**Your objective**
Search term "DoxyCompactItemize": work out how many lines of the data below contain it, and answer with that number alone.

**Dataset records**
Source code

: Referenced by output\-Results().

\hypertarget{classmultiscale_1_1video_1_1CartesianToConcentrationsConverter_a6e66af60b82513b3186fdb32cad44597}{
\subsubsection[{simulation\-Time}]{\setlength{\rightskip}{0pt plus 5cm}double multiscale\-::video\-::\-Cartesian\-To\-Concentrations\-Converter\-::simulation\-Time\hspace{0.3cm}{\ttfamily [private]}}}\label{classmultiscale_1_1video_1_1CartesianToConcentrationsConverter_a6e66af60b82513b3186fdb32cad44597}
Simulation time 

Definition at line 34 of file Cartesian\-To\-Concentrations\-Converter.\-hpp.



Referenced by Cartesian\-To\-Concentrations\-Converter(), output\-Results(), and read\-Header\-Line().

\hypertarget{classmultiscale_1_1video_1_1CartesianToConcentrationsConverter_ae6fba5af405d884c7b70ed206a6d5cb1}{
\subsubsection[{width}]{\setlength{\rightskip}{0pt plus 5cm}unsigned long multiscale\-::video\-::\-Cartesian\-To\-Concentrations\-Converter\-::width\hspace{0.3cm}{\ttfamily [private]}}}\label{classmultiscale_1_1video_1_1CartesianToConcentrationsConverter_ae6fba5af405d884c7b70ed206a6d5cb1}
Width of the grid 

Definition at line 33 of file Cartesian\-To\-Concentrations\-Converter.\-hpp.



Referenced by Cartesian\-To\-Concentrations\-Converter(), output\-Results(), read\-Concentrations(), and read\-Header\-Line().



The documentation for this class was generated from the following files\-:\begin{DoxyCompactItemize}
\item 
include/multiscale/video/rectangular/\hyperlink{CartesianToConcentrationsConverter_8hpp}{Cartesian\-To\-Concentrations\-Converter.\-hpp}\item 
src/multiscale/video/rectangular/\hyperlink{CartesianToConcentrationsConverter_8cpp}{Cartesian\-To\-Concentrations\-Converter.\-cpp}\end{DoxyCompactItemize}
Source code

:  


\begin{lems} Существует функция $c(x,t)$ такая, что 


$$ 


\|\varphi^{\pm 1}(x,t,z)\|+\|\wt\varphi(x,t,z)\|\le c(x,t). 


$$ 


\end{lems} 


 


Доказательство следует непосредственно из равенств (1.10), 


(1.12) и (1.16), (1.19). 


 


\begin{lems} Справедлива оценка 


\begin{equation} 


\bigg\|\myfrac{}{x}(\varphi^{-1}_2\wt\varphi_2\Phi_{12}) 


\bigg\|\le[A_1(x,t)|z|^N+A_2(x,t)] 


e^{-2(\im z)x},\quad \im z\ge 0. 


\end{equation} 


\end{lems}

**Answer box**
2